- [Exercise goal]:
Search the entries below. Return every line that has "conformed" in it.

- [Entries taken from a collection]:
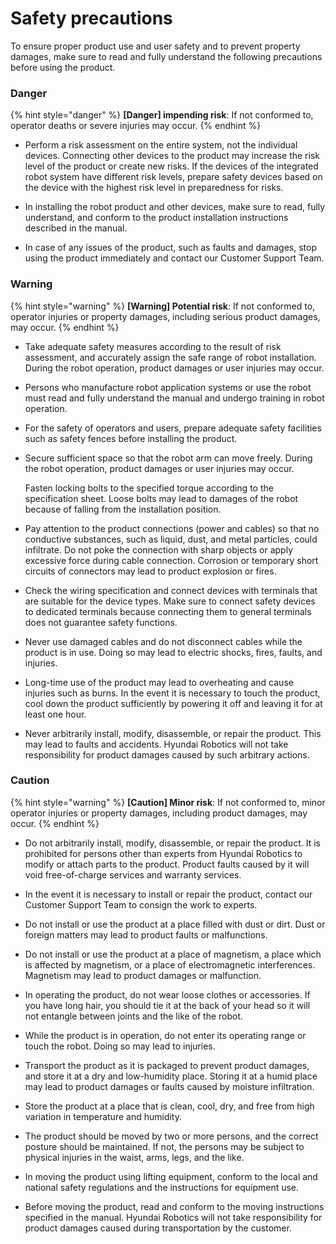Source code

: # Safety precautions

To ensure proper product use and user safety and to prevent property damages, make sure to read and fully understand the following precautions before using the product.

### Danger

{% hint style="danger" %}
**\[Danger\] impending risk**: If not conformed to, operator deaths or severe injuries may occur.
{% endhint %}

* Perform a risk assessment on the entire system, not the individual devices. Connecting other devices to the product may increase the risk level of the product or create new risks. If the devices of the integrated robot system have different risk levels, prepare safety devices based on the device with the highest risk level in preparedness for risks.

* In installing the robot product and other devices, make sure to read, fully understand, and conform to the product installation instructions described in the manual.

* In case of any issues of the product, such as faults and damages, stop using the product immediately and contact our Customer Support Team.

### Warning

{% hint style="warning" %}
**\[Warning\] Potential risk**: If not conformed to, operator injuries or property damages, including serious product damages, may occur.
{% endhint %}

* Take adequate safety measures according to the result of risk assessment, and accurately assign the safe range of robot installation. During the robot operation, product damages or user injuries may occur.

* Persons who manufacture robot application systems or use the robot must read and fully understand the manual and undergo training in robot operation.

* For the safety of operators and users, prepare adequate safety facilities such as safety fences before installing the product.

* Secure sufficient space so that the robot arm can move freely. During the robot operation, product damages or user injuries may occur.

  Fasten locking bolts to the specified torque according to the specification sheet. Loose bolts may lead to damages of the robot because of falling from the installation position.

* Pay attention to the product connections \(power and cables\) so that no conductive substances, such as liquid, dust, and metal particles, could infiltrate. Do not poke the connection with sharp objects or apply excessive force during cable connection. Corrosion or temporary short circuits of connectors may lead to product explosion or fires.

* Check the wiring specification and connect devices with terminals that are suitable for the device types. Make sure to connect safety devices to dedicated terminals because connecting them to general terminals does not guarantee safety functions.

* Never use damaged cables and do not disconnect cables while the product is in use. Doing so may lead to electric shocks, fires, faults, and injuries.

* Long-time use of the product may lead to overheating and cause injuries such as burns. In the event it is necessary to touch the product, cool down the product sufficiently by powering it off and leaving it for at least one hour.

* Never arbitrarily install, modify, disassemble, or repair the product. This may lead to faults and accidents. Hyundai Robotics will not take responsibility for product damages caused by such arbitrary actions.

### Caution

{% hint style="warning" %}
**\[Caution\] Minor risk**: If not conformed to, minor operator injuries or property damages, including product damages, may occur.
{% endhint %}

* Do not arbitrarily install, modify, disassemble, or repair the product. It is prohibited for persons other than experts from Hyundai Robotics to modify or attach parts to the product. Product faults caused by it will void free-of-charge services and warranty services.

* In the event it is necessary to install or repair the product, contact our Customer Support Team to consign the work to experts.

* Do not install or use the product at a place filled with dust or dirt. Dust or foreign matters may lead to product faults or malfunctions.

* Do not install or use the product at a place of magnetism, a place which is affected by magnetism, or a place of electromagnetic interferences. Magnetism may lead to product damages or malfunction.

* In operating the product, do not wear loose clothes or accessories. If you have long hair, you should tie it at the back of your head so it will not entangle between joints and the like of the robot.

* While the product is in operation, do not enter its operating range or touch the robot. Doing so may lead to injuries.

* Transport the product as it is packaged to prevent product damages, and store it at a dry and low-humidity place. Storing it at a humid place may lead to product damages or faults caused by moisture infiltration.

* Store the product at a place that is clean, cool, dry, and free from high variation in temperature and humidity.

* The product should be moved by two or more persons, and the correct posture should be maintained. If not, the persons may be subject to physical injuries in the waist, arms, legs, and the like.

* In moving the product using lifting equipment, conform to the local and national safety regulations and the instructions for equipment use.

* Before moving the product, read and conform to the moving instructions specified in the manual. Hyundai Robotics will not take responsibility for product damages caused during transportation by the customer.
---
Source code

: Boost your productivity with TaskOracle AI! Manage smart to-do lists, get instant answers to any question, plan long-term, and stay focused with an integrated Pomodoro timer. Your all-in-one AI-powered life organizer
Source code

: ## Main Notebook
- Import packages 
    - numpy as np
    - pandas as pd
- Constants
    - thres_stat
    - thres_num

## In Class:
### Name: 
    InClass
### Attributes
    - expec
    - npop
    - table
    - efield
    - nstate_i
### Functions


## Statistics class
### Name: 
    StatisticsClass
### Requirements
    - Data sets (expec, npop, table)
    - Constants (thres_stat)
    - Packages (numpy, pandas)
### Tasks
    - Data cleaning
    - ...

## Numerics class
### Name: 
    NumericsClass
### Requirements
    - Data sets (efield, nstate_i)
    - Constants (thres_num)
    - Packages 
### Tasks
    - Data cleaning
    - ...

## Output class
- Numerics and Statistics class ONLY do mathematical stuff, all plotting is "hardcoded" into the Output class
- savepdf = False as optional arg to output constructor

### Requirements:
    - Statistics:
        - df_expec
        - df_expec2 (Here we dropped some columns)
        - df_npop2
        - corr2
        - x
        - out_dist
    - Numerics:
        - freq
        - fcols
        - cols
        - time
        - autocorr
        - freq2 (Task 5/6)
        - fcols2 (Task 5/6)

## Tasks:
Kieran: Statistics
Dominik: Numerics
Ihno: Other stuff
...
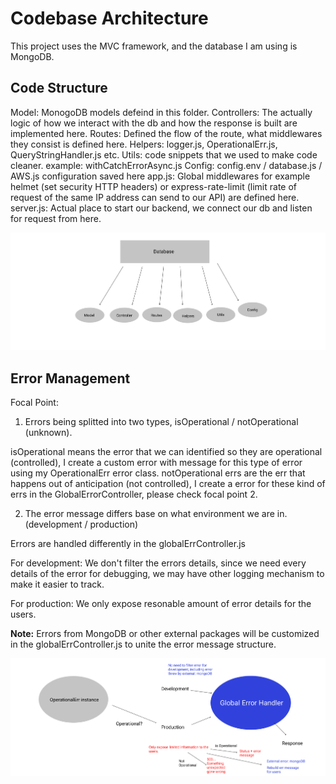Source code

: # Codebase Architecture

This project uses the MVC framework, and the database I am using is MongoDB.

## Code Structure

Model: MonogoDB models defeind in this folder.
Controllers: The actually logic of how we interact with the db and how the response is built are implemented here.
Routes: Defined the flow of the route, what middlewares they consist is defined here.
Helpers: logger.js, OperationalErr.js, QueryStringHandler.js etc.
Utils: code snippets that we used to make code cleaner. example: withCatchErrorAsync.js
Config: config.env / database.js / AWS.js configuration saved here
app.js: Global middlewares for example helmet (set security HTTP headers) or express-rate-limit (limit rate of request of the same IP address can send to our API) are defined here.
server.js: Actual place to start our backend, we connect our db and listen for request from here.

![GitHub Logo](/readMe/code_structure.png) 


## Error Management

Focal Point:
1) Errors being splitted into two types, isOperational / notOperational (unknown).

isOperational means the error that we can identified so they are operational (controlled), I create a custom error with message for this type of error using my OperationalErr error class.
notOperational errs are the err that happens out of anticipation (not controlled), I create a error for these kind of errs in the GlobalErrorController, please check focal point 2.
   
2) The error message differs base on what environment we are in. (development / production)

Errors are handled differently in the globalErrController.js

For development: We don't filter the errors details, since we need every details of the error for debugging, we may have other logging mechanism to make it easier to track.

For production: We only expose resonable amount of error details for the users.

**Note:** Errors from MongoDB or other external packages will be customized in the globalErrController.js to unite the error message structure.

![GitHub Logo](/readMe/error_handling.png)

- [Output below]:
**\[Danger\] impending risk**: If not conformed to, operator deaths or severe injuries may occur.
**\[Warning\] Potential risk**: If not conformed to, operator injuries or property damages, including serious product damages, may occur.
**\[Caution\] Minor risk**: If not conformed to, minor operator injuries or property damages, including product damages, may occur.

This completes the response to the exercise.